More generally, the pattern is as follows. Note that UserInterfaceServiceName will be referenced throughout the remainder of this section.

UserInterfaceServiceName:
    image: projectName/ UserInterfaceServiceName:VersionIdentifier
    env_file: .env
    depends_on: [consul]


With such configuration in place, an implementation will use the specified UI image. The Malawi UI project serves as a good example for how the UI image should be defined. The docker-compose.yml file within it references dev-ui, auth-ui, fulfillment-ui, and various other images provided by the core OpenLMIS project. Together, in tandem, these images include all of the UI's assets. The HTML, JavaScript, build tools, and other resources the images provide are only exposed indirectly within the UserInterfaceServiceName project. This keeps the project lean - most files are unlikely to need customization and therefore aren’t duplicated within it. Files that do need modification, however, can easily be updated as described below.

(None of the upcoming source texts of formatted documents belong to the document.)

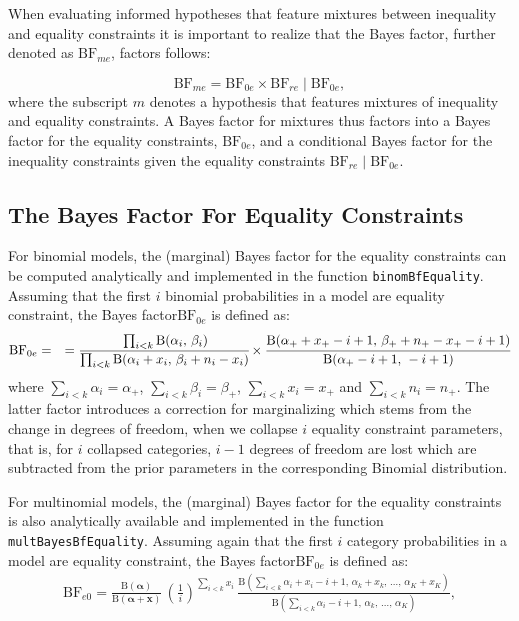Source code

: \documentclass[
  english,
  man,floatsintext]{apa6}
\begin{document}
When evaluating informed hypotheses that feature mixtures between inequality and equality constraints it is important to realize that the Bayes factor, further denoted as \(\text{BF}_{me}\), factors follows:

\[
\text{BF}_{me}
= \text{BF}_{0e} \times \text{BF}_{re} \mid \text{BF}_{0e},
\]
where the subscript \(m\) denotes a hypothesis that features mixtures of inequality and equality constraints. A Bayes factor for mixtures thus factors into a Bayes factor for the equality constraints, \(\text{BF}_{0e}\), and a conditional Bayes factor for the inequality constraints given the equality constraints \(\text{BF}_{re} \mid \text{BF}_{0e}\).

\hypertarget{the-bayes-factor-for-equality-constraints}{%
\subsection{The Bayes Factor For Equality Constraints}\label{the-bayes-factor-for-equality-constraints}}

For binomial models, the (marginal) Bayes factor for the equality constraints can be computed analytically and implemented in the function \texttt{binomBfEquality}. Assuming that the first \(i\) binomial probabilities in a model are equality constraint, the Bayes factor\(\text{BF}_{0e}\) is defined as:
\begin{align*}
\text{BF}_{0e} &=
&= \cfrac{\prod_{i < k} \text{B}(\alpha_i\text{, } \beta_i)}{\prod_{i < k} \text{B}(\alpha_i + x_i\text{, } \beta_i + n_i - x_i)} \times \cfrac{\text{B}(\alpha_+ + x_+ - i + 1\text{, } \beta_+ + n_+ - x_+ - i + 1)}{\text{B}(\alpha_+ - i + 1\text{, } - i + 1)}
\end{align*}
where \(\sum_{i<k}\alpha_i = \alpha_+\), \(\sum_{i<k}\beta_i = \beta_+\), \(\sum_{i<k} x_i = x_+\) and \(\sum_{i<k} n_i = n_+\). The latter factor introduces a correction for marginalizing which stems from the change in degrees of freedom, when we collapse \(i\) equality constraint parameters, that is, for \(i\) collapsed categories, \(i - 1\) degrees of freedom are lost which are subtracted from the prior parameters in the corresponding Binomial distribution.

For multinomial models, the (marginal) Bayes factor for the equality constraints is also analytically available and implemented in the function \texttt{multBayesBfEquality}. Assuming again that the first \(i\) category probabilities in a model are equality constraint, the Bayes factor\(\text{BF}_{0e}\) is defined as:
\begin{align*}
\text{BF}_{e0} = \frac{\text{B}(\boldsymbol{\alpha})}{\text{B}(\boldsymbol{\alpha}+\mathbf{x})} \, \left(\frac{1}{i}\right)^{\sum_{i<k} x_i}\,\frac{\text{B}\left(\sum_{i<k}\alpha_i+x_i - i + 1\text{, }\alpha_{k}+x_{k}\text{, }\dots\text{, }\alpha_K+x_K\right)}{
 \text{B}\left(\sum_{i<k}\alpha_i - i + 1\text{, }\alpha_{k}\text{, }\dots\text{, }\alpha_K\right)},
\end{align*}
\end{document}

The OpenLMIS-UI build process overrides files in the default reference UI with those in the UserInterfaceServiceName/src directory. Implementers can therefore easily overwrite default files (eg: HTML and JavaScript) with those of their own. Simply add a file with the same name and path to UserInterfaceServiceName/src. Nevertheless, in cases wherein only minimal change to a file is necessary, overriding the file in its entirety is heavy handed and leads to unnecessary maintenance burden. OpenLMIS’ UI Extension Guide offers better alternatives.

The OpenLMIS build process recursively scans UserInterfaceServiceName/src for *.scss files. The CSS generated from the Sass is concatenated into a single file and made available to the client. All of the files within UserInterfaceServiceName/src are exposed via the webserver either directly or after having been transcompiled. 

Putting all of these concepts together, implementers can easily style OpenLMIS’ UI by simply adding any Sass file to the /src directory. The following code in this file is all that was necessary for one implementation to choose its own colors:

$mw-teal: #008080;
$mw-green: #44B704;

$green: $mw-green;

$brand-primary: $mw-teal;
$link-color: $mw-teal;

As the above example suggests, OpenLMIS' colors and spacing are implemented using Sass variables and can thus easily be overridden. Because images can be embedded within CSS, specifying a custom logo is equally as easy. Images may be placed anywhere, as can the custom Sass file. For the sake of maintenance, however, it's ideal to place all brand-related customizations into a single folder as shown in this example.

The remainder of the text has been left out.